When you travel, if you’re single or even if you’re not, Tinder has become its own kind of guidebook: a way to meet someone for a drink to cut through the loneliness, or even just to get a more-reliable-than-Yelp recommendation for a bar, if meeting up with strangers in strange lands feels too risky. I know a college student who downloaded it with her roommate while studying abroad in Spain with zero intention of actually meeting anyone, partly because they didn’t feel entirely safe doing it and also because they didn’t want to get mired in relationship drama when they could be gorging on tapas and Gaudí. Instead, they used it for comparison shopping (“I don’t want to say the guys there were more feminine, but they seemed more into their looks than American boys”), and to hear about cool clubs, and practice their language skills (education!). A friend of mine, an academic who travels a lot, has skinny-dipped with a lawyer in Stockholm, swiped left on a lot of “photos of girls at hen parties” in London, got someone to take him on a walking tour of Berlin, and struck out in Brazil due, he said, to “the language barriers and slower courtship process in Latin cultures.”
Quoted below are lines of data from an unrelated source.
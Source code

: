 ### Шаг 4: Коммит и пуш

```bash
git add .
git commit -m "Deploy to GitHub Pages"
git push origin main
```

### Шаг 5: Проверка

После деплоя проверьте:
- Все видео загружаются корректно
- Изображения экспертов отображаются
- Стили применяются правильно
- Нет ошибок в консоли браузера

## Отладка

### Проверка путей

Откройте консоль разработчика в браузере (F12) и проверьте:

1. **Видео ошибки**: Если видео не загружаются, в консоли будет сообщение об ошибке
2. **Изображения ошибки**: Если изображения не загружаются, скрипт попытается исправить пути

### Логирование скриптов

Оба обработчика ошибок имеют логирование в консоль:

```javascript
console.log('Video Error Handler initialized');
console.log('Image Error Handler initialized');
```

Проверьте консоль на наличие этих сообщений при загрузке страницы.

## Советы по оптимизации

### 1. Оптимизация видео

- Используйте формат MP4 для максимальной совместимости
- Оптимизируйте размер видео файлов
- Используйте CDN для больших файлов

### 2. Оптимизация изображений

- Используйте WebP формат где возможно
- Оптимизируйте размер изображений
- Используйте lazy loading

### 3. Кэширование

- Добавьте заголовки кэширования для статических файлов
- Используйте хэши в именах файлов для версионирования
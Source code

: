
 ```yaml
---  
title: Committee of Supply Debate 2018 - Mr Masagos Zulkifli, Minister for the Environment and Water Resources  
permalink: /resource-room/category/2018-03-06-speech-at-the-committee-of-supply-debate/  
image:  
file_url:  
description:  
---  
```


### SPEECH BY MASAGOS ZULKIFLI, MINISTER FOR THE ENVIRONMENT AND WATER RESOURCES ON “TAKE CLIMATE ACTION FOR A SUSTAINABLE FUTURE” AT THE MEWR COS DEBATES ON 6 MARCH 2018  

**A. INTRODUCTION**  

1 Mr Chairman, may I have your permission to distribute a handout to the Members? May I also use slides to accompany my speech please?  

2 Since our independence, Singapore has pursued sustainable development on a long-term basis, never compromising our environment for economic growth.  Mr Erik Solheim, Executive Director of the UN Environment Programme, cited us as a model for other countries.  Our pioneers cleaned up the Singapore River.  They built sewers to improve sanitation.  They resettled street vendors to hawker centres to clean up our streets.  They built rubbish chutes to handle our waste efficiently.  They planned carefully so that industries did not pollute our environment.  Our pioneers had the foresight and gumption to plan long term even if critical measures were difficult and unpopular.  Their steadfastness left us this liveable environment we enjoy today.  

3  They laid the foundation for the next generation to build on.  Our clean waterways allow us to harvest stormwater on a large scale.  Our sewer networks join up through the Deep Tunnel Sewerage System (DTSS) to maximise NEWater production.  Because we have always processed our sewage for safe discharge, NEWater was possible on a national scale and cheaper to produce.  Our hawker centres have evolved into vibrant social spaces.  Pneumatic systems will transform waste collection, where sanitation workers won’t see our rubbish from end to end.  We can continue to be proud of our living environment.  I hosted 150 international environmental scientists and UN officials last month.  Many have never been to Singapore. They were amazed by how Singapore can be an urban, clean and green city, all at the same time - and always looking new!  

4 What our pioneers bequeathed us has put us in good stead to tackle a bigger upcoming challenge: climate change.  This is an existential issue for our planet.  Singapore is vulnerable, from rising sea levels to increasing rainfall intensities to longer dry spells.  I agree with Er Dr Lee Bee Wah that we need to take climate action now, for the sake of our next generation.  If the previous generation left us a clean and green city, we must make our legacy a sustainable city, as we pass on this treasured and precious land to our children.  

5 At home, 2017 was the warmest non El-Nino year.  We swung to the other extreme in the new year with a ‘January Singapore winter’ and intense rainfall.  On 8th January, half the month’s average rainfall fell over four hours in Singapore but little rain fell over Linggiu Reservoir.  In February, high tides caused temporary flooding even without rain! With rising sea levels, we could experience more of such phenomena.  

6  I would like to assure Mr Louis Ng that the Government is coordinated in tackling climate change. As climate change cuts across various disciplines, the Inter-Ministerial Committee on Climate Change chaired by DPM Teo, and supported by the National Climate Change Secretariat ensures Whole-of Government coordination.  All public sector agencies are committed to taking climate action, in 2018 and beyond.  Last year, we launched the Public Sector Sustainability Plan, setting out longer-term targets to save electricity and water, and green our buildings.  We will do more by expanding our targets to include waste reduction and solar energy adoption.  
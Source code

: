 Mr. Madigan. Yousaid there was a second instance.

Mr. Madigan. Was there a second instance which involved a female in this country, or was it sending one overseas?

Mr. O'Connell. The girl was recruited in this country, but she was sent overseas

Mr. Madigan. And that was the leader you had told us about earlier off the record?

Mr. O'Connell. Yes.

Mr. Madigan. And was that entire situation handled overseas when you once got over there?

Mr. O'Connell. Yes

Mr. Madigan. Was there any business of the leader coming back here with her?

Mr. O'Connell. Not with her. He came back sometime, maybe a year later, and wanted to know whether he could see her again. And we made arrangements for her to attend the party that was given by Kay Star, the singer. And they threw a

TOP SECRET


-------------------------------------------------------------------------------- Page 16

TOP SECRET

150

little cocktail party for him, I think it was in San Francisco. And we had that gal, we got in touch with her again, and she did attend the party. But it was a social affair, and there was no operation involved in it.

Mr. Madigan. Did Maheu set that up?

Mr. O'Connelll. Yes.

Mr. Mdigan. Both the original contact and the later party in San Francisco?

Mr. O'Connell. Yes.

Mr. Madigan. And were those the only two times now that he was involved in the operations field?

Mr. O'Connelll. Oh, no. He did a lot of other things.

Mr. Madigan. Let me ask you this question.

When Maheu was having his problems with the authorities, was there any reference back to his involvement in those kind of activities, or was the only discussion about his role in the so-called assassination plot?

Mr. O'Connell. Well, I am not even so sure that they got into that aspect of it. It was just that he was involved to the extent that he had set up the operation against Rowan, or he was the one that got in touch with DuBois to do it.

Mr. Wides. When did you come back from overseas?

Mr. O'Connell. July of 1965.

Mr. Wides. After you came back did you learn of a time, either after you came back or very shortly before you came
What transpired on my trip to Arizona was definitely not the birth of a long-distance romance, but it was enjoyable, and it inspired me to keep Tindering while traveling. In turn, I turned into an armchair anthropologist. There was the professional paddleboarder in Montauk and the guy in Woodstock who tried to persuade me to have a threesome with his wife. A road trip through the South became Lonely Planet: Right Swipe. I took screenshots of guys named Ian holding the American flag in one hand and a rifle in the other. There was also Warren, whose main photo showed him sitting on the bed of a truck, holding a beheaded deer with blood running down his camouflage-covered legs. I still regret that I never got to meet up with the guy in Nashville who looked like Deacon on the show of the same name and who, when we messaged, called me “Darlin.’” He would have made a perfect tour guide. A neurotic guy in Memphis gave me a great out-of-the way restaurant recommendation but then used our one drink together to talk to me about why he wanted to get a vasectomy. Ulan Bator, where I was sent on a last-minute work trip — yes, there is Tinder in Mongolia — was sadly not made up of cashmere-goat-breeding nomads with smartphones as I had dreamed, but a mix of Western world-traveler types, with photos standing in front of Angkor Wat or NGO workers in the Gobi Desert. Tinder can help you get in touch with locals in theory, but only if they’re part of the smartphone set, which is in itself a kind of filter. I was deeply intrigued by one guy named Zolboo whose photos depicted him seated by a campfire in some kind of arctic landscape. I swiped right, but we didn’t match.
Sometimes, though, you strike Tinder gold. One friend of mine tried to get me to move to Boston because of the sheer number of hot bearded bros she was matching with while there for a conference. Alicia, who works in TV production, was once working in Alaska. She swiped right on a guy who was “in good shape, had a picture with a really cute dog, and he had green eyes,” she says. “I was all in.” They ended up hooking up for the duration of her trip. And that was it. Tinder Tourism, like any good vacation, has an expiration date.
Am I making sweeping cultural generalizations based on an app marketed to Westerners that requires a certain amount of money and technological savvy to access? Yes, of course. But is it a harmless way to entertain yourself while jet-lagged and feel like you are gaining some insight into the locals at the same time? I would also say yes. Tinder, whether you’re wading through scores of Burning Man photos in the Bay Area or Mardi Gras in New Orleans or the many dudes showing themselves doing Tough Mudder in New York, is at its heart all about how we want to present ourselves to the world. Travel Tinder makes it a little more clear how much our self-conceptions are influenced by our environment. Vive la différence. (Did I mention I’m going to France for Thanksgiving? I’ll report back.)